La deuxième rupture majeure réside dans la remise en cause des bienfaits de « la croissance », particulièrement dans le domaine industriel et économique. La logique de développement constituait en effet le cœur de nombre d’organisations internationales depuis l’après-guerre. Jusque dans les organisations qui entendaient représenter les classes populaires (syndicats ouvriers, partis socio-démocrates ou communistes notamment), la croissance économique apparaissait comme une condition pour la réalisation de politiques distributives, c’est-à-dire à l’usage d’une partie des richesses produites pour construire les systèmes de protection sociale de l’après-guerre (Sécurité sociale, systèmes de retraites, etc.). Malgré ce large consensus sur les vertus de la croissance, des critiques pouvaient s’exprimer dans des fractions minoritaires de ces différentes organisations. La singularité du rapport Meadows consiste à fonder la critique sur l’impossibilité matérielle de l’expansion continue, en identifiant les limites planétaires. Par le passé, certains économistes avaient alerté sur les limites de certaines ressources : dès 1865, William Jevons (1835-1882) évaluait les risques d’épuisement du charbon. Toutefois, ces études se concentraient sur une seule ressource, sans mener l’effort de systématisation proposé par les auteurs du rapport Meadows. Ces derniers aspirent néanmoins à légitimer leur démarche en l’inscrivant dans l’héritage de théories classiques en économie politique. Ils mobilisent explicitement les analyses de John Stuart Mill (1806-1873) sur « l’état stationnaire » de l’économie, qu’ils rapprochent de leur préconisation majeure, à savoir la définition d’un « état d’équilibre global », visant à ce que « the basic material needs of each person on earth are satisfied » [les besoins matériels fondamentaux de chaque personne sur terre soient satisfaits].
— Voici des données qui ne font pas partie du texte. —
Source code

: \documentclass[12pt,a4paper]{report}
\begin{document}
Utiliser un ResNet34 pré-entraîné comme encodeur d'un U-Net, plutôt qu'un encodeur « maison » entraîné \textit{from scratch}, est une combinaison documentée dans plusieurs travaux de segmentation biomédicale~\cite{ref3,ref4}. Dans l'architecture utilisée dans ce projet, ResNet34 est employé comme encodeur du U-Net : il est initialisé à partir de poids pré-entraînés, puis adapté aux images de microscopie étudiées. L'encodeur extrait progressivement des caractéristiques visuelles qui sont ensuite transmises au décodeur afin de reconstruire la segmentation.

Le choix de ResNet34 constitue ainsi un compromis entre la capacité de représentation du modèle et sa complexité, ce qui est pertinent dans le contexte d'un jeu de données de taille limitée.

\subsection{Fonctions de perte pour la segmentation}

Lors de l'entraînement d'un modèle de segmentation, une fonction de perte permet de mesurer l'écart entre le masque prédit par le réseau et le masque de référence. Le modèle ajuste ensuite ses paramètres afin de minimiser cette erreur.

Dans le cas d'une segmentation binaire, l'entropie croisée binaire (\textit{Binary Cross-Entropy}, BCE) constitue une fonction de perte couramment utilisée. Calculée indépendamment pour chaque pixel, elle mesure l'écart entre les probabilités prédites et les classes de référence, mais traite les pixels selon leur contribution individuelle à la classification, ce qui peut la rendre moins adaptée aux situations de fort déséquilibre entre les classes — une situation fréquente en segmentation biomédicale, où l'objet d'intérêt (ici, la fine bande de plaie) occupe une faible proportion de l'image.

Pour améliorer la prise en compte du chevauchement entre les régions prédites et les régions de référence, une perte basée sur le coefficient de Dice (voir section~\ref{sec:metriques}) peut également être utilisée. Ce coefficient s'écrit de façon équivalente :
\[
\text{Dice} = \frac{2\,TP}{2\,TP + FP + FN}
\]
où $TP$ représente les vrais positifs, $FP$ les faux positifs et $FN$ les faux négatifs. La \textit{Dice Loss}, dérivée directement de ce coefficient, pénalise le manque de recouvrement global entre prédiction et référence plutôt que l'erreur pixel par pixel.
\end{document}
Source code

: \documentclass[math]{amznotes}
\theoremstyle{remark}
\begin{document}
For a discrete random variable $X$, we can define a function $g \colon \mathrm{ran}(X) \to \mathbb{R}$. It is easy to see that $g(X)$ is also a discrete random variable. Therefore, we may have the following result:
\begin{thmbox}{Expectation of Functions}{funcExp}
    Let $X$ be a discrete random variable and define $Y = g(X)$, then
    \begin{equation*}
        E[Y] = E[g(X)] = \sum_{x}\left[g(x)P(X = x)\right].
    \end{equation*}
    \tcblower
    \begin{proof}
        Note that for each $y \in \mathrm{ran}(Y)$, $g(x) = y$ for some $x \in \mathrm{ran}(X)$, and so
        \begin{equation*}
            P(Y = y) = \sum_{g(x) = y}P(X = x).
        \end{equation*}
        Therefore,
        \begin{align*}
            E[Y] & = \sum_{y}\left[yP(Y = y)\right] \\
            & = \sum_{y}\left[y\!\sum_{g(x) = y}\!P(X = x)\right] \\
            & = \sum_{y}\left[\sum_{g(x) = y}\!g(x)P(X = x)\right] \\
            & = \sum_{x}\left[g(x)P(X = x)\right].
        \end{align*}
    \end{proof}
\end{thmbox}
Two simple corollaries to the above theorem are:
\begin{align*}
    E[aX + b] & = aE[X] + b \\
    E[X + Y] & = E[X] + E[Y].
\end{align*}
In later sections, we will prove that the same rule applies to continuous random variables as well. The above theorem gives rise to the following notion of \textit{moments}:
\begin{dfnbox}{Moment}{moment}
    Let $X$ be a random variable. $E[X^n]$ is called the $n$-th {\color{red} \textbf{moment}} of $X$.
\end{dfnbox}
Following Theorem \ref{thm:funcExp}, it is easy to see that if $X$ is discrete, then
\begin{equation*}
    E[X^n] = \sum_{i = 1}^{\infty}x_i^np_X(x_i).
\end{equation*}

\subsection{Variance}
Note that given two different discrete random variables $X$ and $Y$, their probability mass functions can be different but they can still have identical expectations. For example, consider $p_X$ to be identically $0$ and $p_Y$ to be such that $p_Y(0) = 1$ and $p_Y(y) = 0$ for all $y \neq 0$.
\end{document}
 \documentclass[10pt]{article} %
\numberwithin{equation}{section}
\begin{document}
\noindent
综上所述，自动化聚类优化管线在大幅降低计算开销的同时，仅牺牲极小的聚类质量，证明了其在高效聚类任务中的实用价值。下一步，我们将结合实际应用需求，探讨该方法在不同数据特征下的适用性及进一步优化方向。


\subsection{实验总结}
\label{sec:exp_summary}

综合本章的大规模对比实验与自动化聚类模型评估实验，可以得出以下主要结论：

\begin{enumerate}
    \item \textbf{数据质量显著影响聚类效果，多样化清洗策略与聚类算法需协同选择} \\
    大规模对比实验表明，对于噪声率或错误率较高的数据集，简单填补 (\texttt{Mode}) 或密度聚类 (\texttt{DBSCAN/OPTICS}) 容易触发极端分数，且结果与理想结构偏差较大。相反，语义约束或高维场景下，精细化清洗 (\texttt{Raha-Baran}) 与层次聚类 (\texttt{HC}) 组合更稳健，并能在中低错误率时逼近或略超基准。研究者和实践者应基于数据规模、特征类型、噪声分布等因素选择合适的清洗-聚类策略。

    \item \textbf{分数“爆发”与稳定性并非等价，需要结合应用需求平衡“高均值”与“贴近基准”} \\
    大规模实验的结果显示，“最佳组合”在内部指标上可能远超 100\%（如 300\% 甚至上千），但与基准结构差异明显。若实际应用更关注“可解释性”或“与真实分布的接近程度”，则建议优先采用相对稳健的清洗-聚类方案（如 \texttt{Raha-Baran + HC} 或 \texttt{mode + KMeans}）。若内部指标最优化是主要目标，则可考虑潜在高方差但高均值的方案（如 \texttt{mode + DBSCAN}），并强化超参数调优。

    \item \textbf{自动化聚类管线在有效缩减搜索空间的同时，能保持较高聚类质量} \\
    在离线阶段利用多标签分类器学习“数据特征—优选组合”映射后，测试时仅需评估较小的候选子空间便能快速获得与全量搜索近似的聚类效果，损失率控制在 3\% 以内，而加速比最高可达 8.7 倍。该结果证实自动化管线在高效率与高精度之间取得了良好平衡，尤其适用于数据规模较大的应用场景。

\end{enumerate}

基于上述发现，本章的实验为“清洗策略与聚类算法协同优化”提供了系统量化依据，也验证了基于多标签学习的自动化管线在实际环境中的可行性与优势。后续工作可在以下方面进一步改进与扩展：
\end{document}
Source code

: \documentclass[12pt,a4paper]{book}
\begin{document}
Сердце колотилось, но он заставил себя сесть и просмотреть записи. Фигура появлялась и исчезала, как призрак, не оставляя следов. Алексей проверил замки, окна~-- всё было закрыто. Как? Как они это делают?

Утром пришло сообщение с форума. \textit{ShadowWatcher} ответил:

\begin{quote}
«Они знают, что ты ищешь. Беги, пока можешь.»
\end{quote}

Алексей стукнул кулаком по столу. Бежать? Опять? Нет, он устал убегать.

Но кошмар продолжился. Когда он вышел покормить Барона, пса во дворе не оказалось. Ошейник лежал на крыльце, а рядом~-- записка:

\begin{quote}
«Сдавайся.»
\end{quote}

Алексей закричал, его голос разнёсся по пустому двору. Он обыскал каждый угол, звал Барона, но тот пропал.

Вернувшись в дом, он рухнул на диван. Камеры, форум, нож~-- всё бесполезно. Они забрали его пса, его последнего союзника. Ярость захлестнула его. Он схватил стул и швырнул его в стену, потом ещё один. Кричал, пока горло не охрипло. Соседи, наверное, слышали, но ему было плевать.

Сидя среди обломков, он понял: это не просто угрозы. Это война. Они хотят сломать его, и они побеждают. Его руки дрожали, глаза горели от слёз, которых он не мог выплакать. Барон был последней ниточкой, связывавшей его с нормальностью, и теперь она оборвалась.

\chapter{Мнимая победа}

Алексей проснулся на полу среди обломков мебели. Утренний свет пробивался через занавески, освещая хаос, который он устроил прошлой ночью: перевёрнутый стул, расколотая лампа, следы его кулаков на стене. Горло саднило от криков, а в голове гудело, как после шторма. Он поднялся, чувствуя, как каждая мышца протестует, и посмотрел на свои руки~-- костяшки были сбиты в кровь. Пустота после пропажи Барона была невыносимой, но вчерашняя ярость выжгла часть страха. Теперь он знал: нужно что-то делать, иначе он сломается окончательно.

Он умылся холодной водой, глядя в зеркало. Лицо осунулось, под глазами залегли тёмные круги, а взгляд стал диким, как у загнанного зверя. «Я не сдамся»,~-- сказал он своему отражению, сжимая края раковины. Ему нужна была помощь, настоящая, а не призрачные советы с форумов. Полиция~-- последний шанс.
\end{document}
Faut-il en conclure que la démarche de World3 s’inscrit dans une « logique de rupture » ? Tout d’abord, les modélisations sont des approches scientifiques devenues des sciences de gouvernement dans le contexte de la guerre froide. Elles sont indissociables d’une volonté impériale de gérer les « ressources » naturelles. L’usage de la modélisation par l’équipe du rapport Meadows présente pourtant une singularité : elle permet d’émettre une alerte sur les limites matérielles de l’expansion des sociétés industrielles avancées. Ensuite, les critiques opposées au dogme de la croissance et du progrès technique s’inscrivent certes à contre-courant des orientations qui prévalaient dans les politiques économiques des organisations internationales comme des États industrialisés. Le rapport Meadows soulève également des interrogations qui restent au cœur de nos débats actuels, comme la définition des « besoins essentiels » (basic material needs). Ces réflexions font toutefois écho à celles exprimées par les responsables les plus éminents de l’OCDE au cours des années précédentes. Une convergence de vues s’exprime également sur le fait que les réponses à la crise écologique ne reposeraient pas sur une démocratisation des processus de décision, mais bien sur la réalisation de choix supposément plus éclairés par des groupes restreints de décideurs. Enfin, comme en témoignent les références faites au Sierra Club (la principale association environnementaliste états-unienne) au fil du rapport, la réflexion repose sur une représentation de l’environnement nourrie par l’imaginaire de la wilderness, un mythe dont les travaux d’histoire environnementale ont démontré qu’il renvoyait à une expérience spécifique de la « nature » correspondant au vécu des classes supérieures blanches états-uniennes. Dès lors, les inégalités sociales et environnementales restent amplement reléguées dans l’analyse car elles sont seulement mentionnées pour évoquer (brièvement) l’inégale distribution des ressources entre les États. Le rapport Meadows repose sur une conception spécifique des préoccupations écologiques, conduisant à l’énonciation de préconisations qui délaissent largement les enjeux relatifs aux inégalités sociales qui peuvent naître de la dégradation des écosystèmes.